The question of whether X’s conduct was private defence must be considered objectively.
It must be based on actual facts, NOT what X thought to be fact at that time.

If a man forgets his keys and climbs through his window and his wife shoots him dead, she cannot
rely on private defence, as she was not in any danger.

This is called putative private defence (from latin putare “to think”).

This does not mean she is guilty of murder.

She may rely on an absence of culpability because she was mistaken and her mistake excluded the
intention to murder her husband.

Whether there was danger must be decided post facto.

The court must visualise the position of the “attacked” person in the critical moments.

5.3.5 Exceeding the limits of private defence


If X is attacked by Y, but in defending himself exceed the limits of private defence, he himself
becomes the attacker, and is acting unlawfully.

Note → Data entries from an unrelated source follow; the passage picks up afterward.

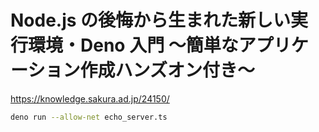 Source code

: # Node.js の後悔から生まれた新しい実行環境・Deno 入門 〜簡単なアプリケーション作成ハンズオン付き〜

https://knowledge.sakura.ad.jp/24150/

```sh
deno run --allow-net echo_server.ts
```
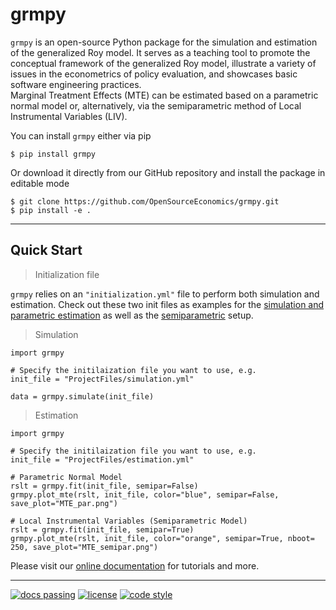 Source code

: # grmpy

``grmpy``  is an open-source Python package for the simulation and estimation of the generalized Roy model. It serves as a teaching tool to promote the conceptual framework of the generalized Roy model, illustrate a variety of issues in the econometrics of policy evaluation, and showcases basic software engineering practices. <br>
Marginal Treatment Effects (MTE) can be estimated based on a parametric normal model or,
alternatively, via the semiparametric method of Local Instrumental Variables (LIV).

You can install ```grmpy``` either via pip

```
$ pip install grmpy
```
Or download it directly from our GitHub repository and install the package in editable mode

```
$ git clone https://github.com/OpenSourceEconomics/grmpy.git
$ pip install -e .
```

---
## Quick Start
> Initialization file

```grmpy``` relies on an ```"initialization.yml"``` file to perform both simulation and estimation.
Check out these two init files as examples for the 
[simulation and parametric estimation](https://github.com/OpenSourceEconomics/grmpy/blob/master/promotion/grmpy_tutorial_notebook/files/tutorial.grmpy.yml) as well as 
the [semiparametric](https://github.com/OpenSourceEconomics/grmpy/blob/master/promotion/grmpy_tutorial_notebook/files/tutorial_semipar.yml) setup.

> Simulation
```
import grmpy

# Specify the initilaization file you want to use, e.g.
init_file = "ProjectFiles/simulation.yml"

data = grmpy.simulate(init_file)
```
> Estimation

```
import grmpy

# Specify the initilaization file you want to use, e.g.
init_file = "ProjectFiles/estimation.yml"

# Parametric Normal Model
rslt = grmpy.fit(init_file, semipar=False)
grmpy.plot_mte(rslt, init_file, color="blue", semipar=False, save_plot="MTE_par.png")

# Local Instrumental Variables (Semiparametric Model)
rslt = grmpy.fit(init_file, semipar=True)
grmpy.plot_mte(rslt, init_file, color="orange", semipar=True, nboot= 250, save_plot="MTE_semipar.png")
```

Please visit our [online documentation](http://grmpy.readthedocs.io/) for tutorials and more.

-----
[![docs passing](https://travis-ci.org/OpenSourceEconomics/grmpy.svg?branch=master)]()
[![license](https://img.shields.io/github/license/mashape/apistatus.svg?maxAge=2592000)]()
[![code style](https://img.shields.io/badge/code%20style-black-000000.svg)](https://github.com/python/black)

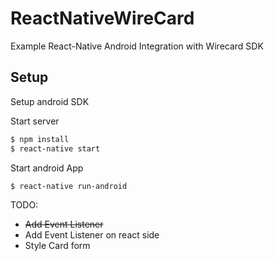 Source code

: # ReactNativeWireCard

Example React-Native Android Integration with Wirecard SDK

## Setup
 
Setup android SDK

Start server
```bash
$ npm install
$ react-native start
```
Start android App
```bash
$ react-native run-android
```


TODO:
- ~~Add Event Listener~~
- Add Event Listener on react side
- Style Card form
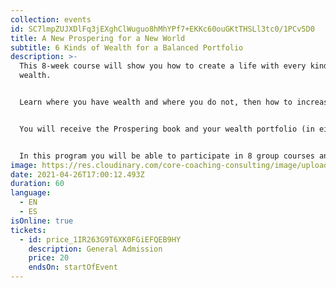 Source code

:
 ```yaml
---
collection: events
id: SC7lmpZUJXDlFq3jEXghClWuguo8hMhYPf7+EKKc60ouGKtTHSLl3tc0/1PCv5D0
title: A New Prospering for a New World
subtitle: 6 Kinds of Wealth for a Balanced Portfolio
description: >-
  This 8-week course will show you how to create a life with every kind of
  wealth.


  Learn where you have wealth and where you do not, then how to increase your wealth in every category for a very "rich" life indeed. 


  You will receive the Prospering book and your wealth portfolio (in either English or Spanish). As the course proceeds, you will measure your wealth and monitor its improvements in tangible ways to verify where you are progressing, and where you still need to improve...and you will also learn how to leverage one kind of wealth into others. 


  In this program you will be able to participate in 8 group courses and have one full individual session.
image: https://res.cloudinary.com/core-coaching-consulting/image/upload/v1600804098/ariel-pilotto-a-l0rMCZh2o-unsplash_h5qyvr.jpg
date: 2021-04-26T17:00:12.493Z
duration: 60
language:
  - EN
  - ES
isOnline: true
tickets:
  - id: price_1IR263G9T6XK0FGiEFQEB9HY
    description: General Admission
    price: 20
    endsOn: startOfEvent
---
```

Whether he is hen guilty of a crime like murder, assault, or culpable homicide will depend onn his
culpability (intention or negligence).

Summary
(1) Once it is clear that X has committed an act that complies with the definitional
elements, the next step in enquiring into the question of criminal liability is whether
X’s act was also unlawful.
(2) Conduct is unlawful if it is in conflict with the good morals (boni mores) or legal
convictions of society.
(3) The grounds of justification are practical aids for determining unlawfulness. They
represent situations often encountered in practice that have come to be known as
easily recognisable grounds for the exclusion of unlawfulness.
(4) See the definition of private defence above.
(5) See the summary in 5.3.1 above for the requirements with which the attack and the
act of defence must comply in order to succeed with a plea of private defence.
(6) In Ex parte die Minister van Justisie: in re S v Van Wyk, the Appeal Court held that X
may, in extreme circumstances, even kill another in private defence to protect his
(X’s) property. The constitutionality of this rule is questioned by legal writers.
(7) Putative private defence occurs when X thinks that he is in danger, but, in fact, is
not. This is not actual private defence, but it may exclude X’s culpability.